* ACTION ITEM: Filter these entries so that only lines with the word "ideology" remain.

Records contained in a dataset:
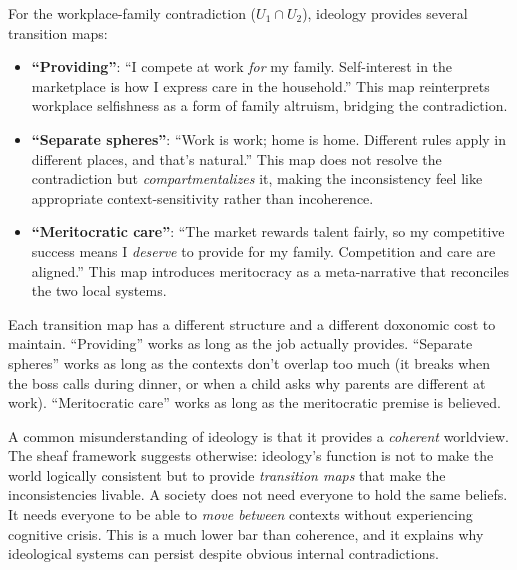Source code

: \begin{example}
\label{ex:transition-maps}
For the workplace-family contradiction ($U_1 \cap U_2$), ideology provides several transition maps:
\begin{itemize}[nosep]
  \item \textbf{``Providing''}: ``I compete at work \emph{for} my family.
  Self-interest in the marketplace is how I express care in the household.''
  This map reinterprets workplace selfishness as a form of family altruism, bridging the contradiction.
  \item \textbf{``Separate spheres''}: ``Work is work; home is home.
  Different rules apply in different places, and that's natural.''
  This map does not resolve the contradiction but \emph{compartmentalizes} it, making the inconsistency feel like appropriate context-sensitivity rather than incoherence.
  \item \textbf{``Meritocratic care''}: ``The market rewards talent fairly, so my competitive success means I \emph{deserve} to provide for my family.
  Competition and care are aligned.''
  This map introduces meritocracy as a meta-narrative that reconciles the two local systems.
\end{itemize}
Each transition map has a different structure and a different doxonomic cost to maintain.
``Providing'' works as long as the job actually provides.
``Separate spheres'' works as long as the contexts don't overlap too much (it breaks when the boss calls during dinner, or when a child asks why parents are different at work).
``Meritocratic care'' works as long as the meritocratic premise is believed.
\end{example}

\begin{remark}
\label{rem:management}
A common misunderstanding of ideology is that it provides a \emph{coherent} worldview.
The sheaf framework suggests otherwise: ideology's function is not to make the world logically consistent but to provide \emph{transition maps} that make the inconsistencies livable.
A society does not need everyone to hold the same beliefs.
It needs everyone to be able to \emph{move between} contexts without experiencing cognitive crisis.
This is a much lower bar than coherence, and it explains why ideological systems can persist despite obvious internal contradictions.
\end{remark}


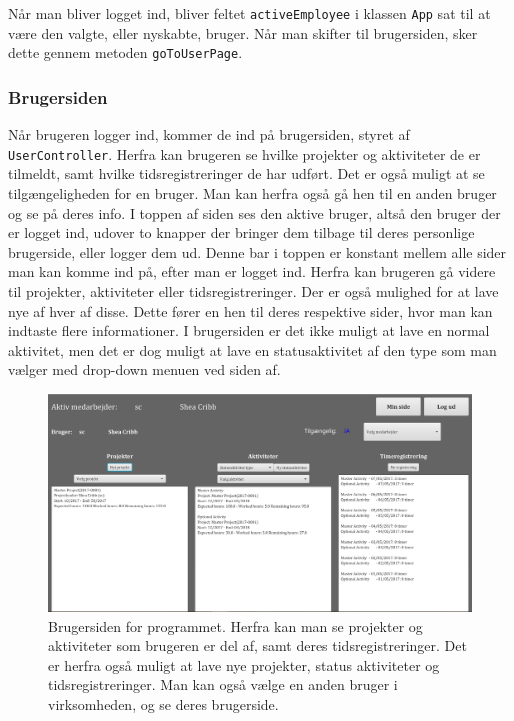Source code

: Når man bliver logget ind, bliver feltet \texttt{activeEmployee} i klassen \texttt{App} sat til at være den valgte, eller nyskabte, bruger. Når man skifter til brugersiden, sker dette gennem metoden \texttt{goToUserPage}. 

\subsubsection{Brugersiden}
Når brugeren logger ind, kommer de ind på brugersiden, styret af \texttt{UserController}. Herfra kan brugeren se hvilke projekter og aktiviteter de er tilmeldt, samt hvilke tidsregistreringer de har udført. Det er også muligt at se tilgængeligheden for en bruger. Man kan herfra også gå hen til en anden bruger og se på deres info. I toppen af siden ses den aktive bruger, altså den bruger der er logget ind, udover to knapper der bringer dem tilbage til deres personlige brugerside, eller logger dem ud. Denne bar i toppen er konstant mellem alle sider man kan komme ind på, efter man er logget ind. Herfra kan brugeren gå videre til projekter, aktiviteter eller tidsregistreringer. Der er også mulighed for at lave nye af hver af disse. Dette fører en hen til deres respektive sider, hvor man kan indtaste flere informationer. I brugersiden er det ikke muligt at lave en normal aktivitet, men det er dog muligt at lave en statusaktivitet af den type som man vælger med drop-down menuen ved siden af. 

\begin{figure}[H]
    \centering
    \includegraphics[width = \textwidth]{Figurer/userPage}
    \caption{Brugersiden for programmet. Herfra kan man se projekter og aktiviteter som brugeren er del af, samt deres tidsregistreringer. Det er herfra også muligt at lave nye projekter, status aktiviteter og tidsregistreringer. Man kan også vælge en anden bruger i virksomheden, og se deres brugerside.}
    \label{fig:userPage}
\end{figure}


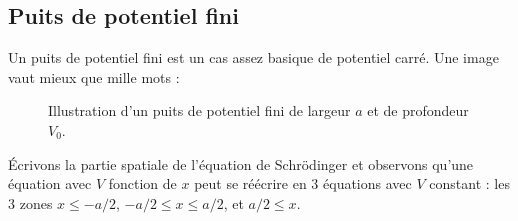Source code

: \documentclass[12pt, a4paper]{book}
\begin{document}
\subsection{Puits de potentiel fini}
Un puits de potentiel fini est un cas assez basique de potentiel carré. Une image vaut mieux que mille mots :

\begin{figure}[h]
  \centering
  \scalebox{1.2}{}
  \caption{Illustration d'un puits de potentiel fini de largeur $a$ et de profondeur $V_0$.}
  \label{fig:chap2-potentiel_fini}
\end{figure}

Écrivons la partie spatiale de l'équation de Schrödinger et observons qu'une équation avec $V$ fonction de $x$ peut se réécrire en 3 équations avec $V$ constant : les 3 zones $x\leq -a/2$, $-a/2\leq x\leq a/2$, et $a/2 \leq x$.
\end{document}
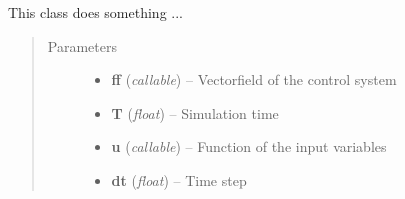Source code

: \documentclass[letterpaper,10pt,english]{sphinxmanual}
\begin{document}
\begin{fulllineitems}
\label{pytrajectory:pytrajectory.simulation.Simulation}
This class does something ...
\begin{quote}\begin{description}
\item[{Parameters}] \leavevmode\begin{itemize}
\item {} 
\textbf{ff} (\emph{callable}) -- Vectorfield of the control system

\item {} 
\textbf{T} (\emph{float}) -- Simulation time

\item {} 
\textbf{u} (\emph{callable}) -- Function of the input variables

\item {} 
\textbf{dt} (\emph{float}) -- Time step

\end{itemize}

\end{description}\end{quote}

\begin{fulllineitems}
\label{pytrajectory:pytrajectory.simulation.Simulation.calcStep}
\end{fulllineitems}


\begin{fulllineitems}
\label{pytrajectory:pytrajectory.simulation.Simulation.rhs}
\end{fulllineitems}


\begin{fulllineitems}
\label{pytrajectory:pytrajectory.simulation.Simulation.simulate}
\end{fulllineitems}


\end{fulllineitems}
\end{document}
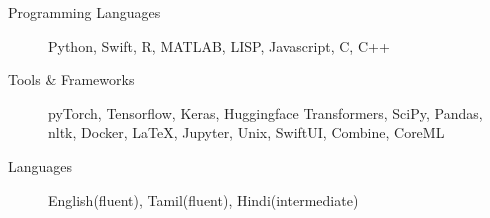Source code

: \begin{description}
\item[Programming Languages] Python, Swift, R, MATLAB, LISP, Javascript, C, C++

\item[Tools \& Frameworks] pyTorch, Tensorflow, Keras, Huggingface Transformers, SciPy, Pandas, nltk, Docker, \LaTeX, Jupyter, Unix, SwiftUI, Combine, CoreML

\item[Languages] English(fluent), Tamil(fluent), Hindi(intermediate)
\end{description}
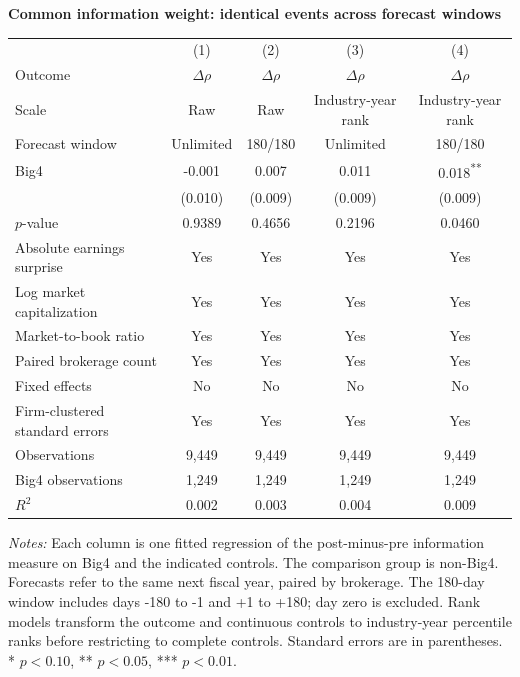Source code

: \documentclass[10pt]{article}
\newcommand{\sym}[1]{\textsuperscript{#1}}
\begin{document}
\begin{minipage}{18.4cm}
\fontsize{10}{12}\selectfont
\setlength{\tabcolsep}{4pt}\renewcommand{\arraystretch}{1.12}
{\large\bfseries Common information weight: identical events across forecast windows}\par\medskip
\begin{tabular*}{\linewidth}{@{\extracolsep{\fill}}lcccc@{}}
\toprule
 & (1) & (2) & (3) & (4) \\
Outcome & $\Delta\rho$ & $\Delta\rho$ & $\Delta\rho$ & $\Delta\rho$ \\
Scale & Raw & Raw & Industry-year rank & Industry-year rank \\
Forecast window & Unlimited & 180/180 & Unlimited & 180/180 \\
\midrule
Big4 & -0.001 & 0.007 & 0.011 & 0.018\sym{**} \\
 & (0.010) & (0.009) & (0.009) & (0.009) \\
$p$-value & 0.9389 & 0.4656 & 0.2196 & 0.0460 \\
\midrule
Absolute earnings surprise & Yes & Yes & Yes & Yes \\
Log market capitalization & Yes & Yes & Yes & Yes \\
Market-to-book ratio & Yes & Yes & Yes & Yes \\
Paired brokerage count & Yes & Yes & Yes & Yes \\
Fixed effects & No & No & No & No \\
Firm-clustered standard errors & Yes & Yes & Yes & Yes \\
Observations & 9,449 & 9,449 & 9,449 & 9,449 \\
Big4 observations & 1,249 & 1,249 & 1,249 & 1,249 \\
$R^2$ & 0.002 & 0.003 & 0.004 & 0.009 \\
\bottomrule\end{tabular*}\par\medskip
\fontsize{9}{11}\selectfont\textit{Notes:} Each column is one fitted regression of the post-minus-pre information measure on Big4 and the indicated controls. The comparison group is non-Big4. Forecasts refer to the same next fiscal year, paired by brokerage. The 180-day window includes days -180 to -1 and +1 to +180; day zero is excluded. Rank models transform the outcome and continuous controls to industry-year percentile ranks before restricting to complete controls. Standard errors are in parentheses. * $p<0.10$, ** $p<0.05$, *** $p<0.01$.
\end{minipage}
\end{document}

* WRITTEN SOLUTION:
For the workplace-family contradiction ($U_1 \cap U_2$), ideology provides several transition maps:
A common misunderstanding of ideology is that it provides a \emph{coherent} worldview.
The sheaf framework suggests otherwise: ideology's function is not to make the world logically consistent but to provide \emph{transition maps} that make the inconsistencies livable.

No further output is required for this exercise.